What is the best way to implement an SVM using Hadoop?

Suchi SariaStanford machine learning, CS PhD
Written Nov 17, 2010 · Upvoted by Vladimir Novakovskistarted Quora machine learning team, 2012-2014 and Tao XuBuilt ML systems at Airbnb, Quora, Facebook and Microsoft.
Thought it might be worthwhile to put all the proposed solutions in context to see when one might use one over the other.
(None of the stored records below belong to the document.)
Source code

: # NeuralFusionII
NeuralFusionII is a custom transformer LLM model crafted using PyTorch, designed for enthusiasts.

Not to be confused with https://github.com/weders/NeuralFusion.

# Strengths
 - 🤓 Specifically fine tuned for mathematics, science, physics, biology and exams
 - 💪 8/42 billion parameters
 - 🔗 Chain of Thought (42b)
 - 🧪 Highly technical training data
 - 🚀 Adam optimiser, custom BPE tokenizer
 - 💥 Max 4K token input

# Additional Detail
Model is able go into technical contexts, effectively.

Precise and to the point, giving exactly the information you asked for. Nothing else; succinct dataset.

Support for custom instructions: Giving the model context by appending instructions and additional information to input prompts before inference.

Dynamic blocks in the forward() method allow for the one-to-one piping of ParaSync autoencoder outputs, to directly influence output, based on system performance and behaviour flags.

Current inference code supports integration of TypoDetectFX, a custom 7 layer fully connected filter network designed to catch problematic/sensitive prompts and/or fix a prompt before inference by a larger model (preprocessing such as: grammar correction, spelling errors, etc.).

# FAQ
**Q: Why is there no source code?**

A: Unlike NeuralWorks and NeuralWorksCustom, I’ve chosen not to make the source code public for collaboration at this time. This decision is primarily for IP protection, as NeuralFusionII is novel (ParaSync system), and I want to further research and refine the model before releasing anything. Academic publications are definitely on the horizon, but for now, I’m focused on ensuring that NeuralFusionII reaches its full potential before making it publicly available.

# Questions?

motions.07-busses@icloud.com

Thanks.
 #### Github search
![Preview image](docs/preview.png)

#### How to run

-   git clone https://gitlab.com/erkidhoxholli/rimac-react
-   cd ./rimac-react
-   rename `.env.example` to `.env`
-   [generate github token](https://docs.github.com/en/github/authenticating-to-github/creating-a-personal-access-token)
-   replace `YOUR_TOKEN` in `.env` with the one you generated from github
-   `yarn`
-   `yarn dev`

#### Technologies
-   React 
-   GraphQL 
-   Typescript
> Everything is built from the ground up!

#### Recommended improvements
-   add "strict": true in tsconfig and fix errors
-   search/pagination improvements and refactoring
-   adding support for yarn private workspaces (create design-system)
The atbrox blog (http://atbrox.com/2010/02/08/par...) that Soren points to gives details on map-reduce implementation but the version of SVM implemented can be swapped out based on the desired properties of the solution: 

1. If the original problem is easy enough such that data required to train the model can fit on a single machine, then train using a single machine (with say, LibSVM) but classify using multiple machines (as Peter Skomoroch suggests). To check if your problem is "easy", look to see the performance on your test data as you add training data. If test performance plateaus before you reach max memory on a single machine, you're good to use this version. 
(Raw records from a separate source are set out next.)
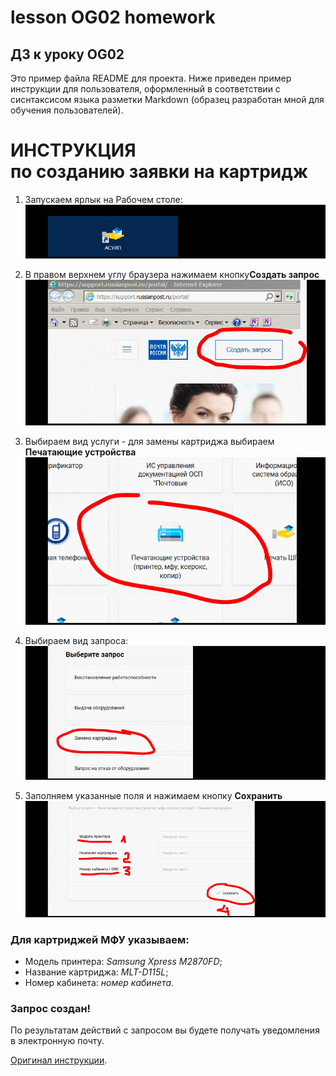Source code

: # lesson OG02 homework
 ## ДЗ к уроку OG02

Это пример файла README для проекта. Ниже приведен пример
инструкции для пользователя, оформленный в соответствии
с сиснтаксисом языка разметки Markdown (образец разработан мной для обучения пользователей).


# ИНСТРУКЦИЯ<br>по созданию заявки на картридж

1. Запускаем ярлык на Рабочем столе:
![img_2.png](img_2.png)


2. В правом верхнем углу браузера нажимаем кнопку**Создать запрос**
![img_4.png](img_4.png)


3. Выбираем вид услуги - для замены картриджа выбираем **Печатающие устройства**
![img_5.png](img_5.png)


4. Выбираем вид запроса:
![img_6.png](img_6.png)

5. Заполняем указанные поля и нажимаем кнопку **Сохранить**
![img_7.png](img_7.png)


### Для картриджей МФУ указываем:
- Модель принтера: *Samsung Xpress M2870FD*;
- Название картриджа: *MLT-D115L*;
- Номер кабинета: *номер кабинета*.

### Запрос создан!
По результатам действий с запросом вы будете получать уведомления в электронную почту.

[Оригинал инструкции](https://github.com/yural64/lesson-OG02-homework/blob/664b8598e73f46a2c49ffde567690092bbe4e5f5/instructions_for_ordering_the_cartridge.docx).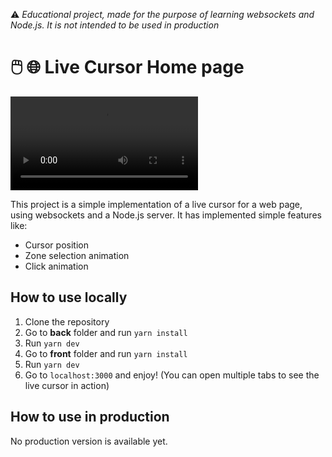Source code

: ⚠️ _Educational project, made for the purpose of learning websockets and Node.js. It is not intended to be used in production_

# 🖱️ 🌐 Live Cursor Home page

![Live Cursor Home page](./docs/pres.mp4)

This project is a simple implementation of a live cursor for a web page, using websockets and a Node.js server. It has implemented simple features like:

- Cursor position
- Zone selection animation
- Click animation

## How to use locally

1. Clone the repository
2. Go to **back** folder and run `yarn install`
3. Run `yarn dev`
4. Go to **front** folder and run `yarn install`
5. Run `yarn dev`
6. Go to `localhost:3000` and enjoy! (You can open multiple tabs to see the live cursor in action)

## How to use in production

No production version is available yet.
2. Compared to LibSVM that solves the dual problem, Chu et al, 2006 (http://www.cs.stanford.edu/peopl...) solves the primal SVM formulation directly using a second order method like Newton's method. This gives an exact solution that can be implemented within map-reduce and has all the guarantees as long as your newton method converges. For derivation details, see the original paper by Chapelle 2006 (http://citeseerx.ist.psu.edu/vie... ). This algorithm will allow you to use the kernel trick (if you need to use this) as described in section 3. The only assumption the algorithm makes is that you are able to do a matrix inverse, an O(s^3) operation, where s is the number of support vectors. To evaluate if this is true for your data, intuitively, if the data seems separable, then the decision boundary shouldn't be too complex and the number of support vectors required is small and definitely does not scale with the data. If this is not the case, then you have to resort to approximate solutions.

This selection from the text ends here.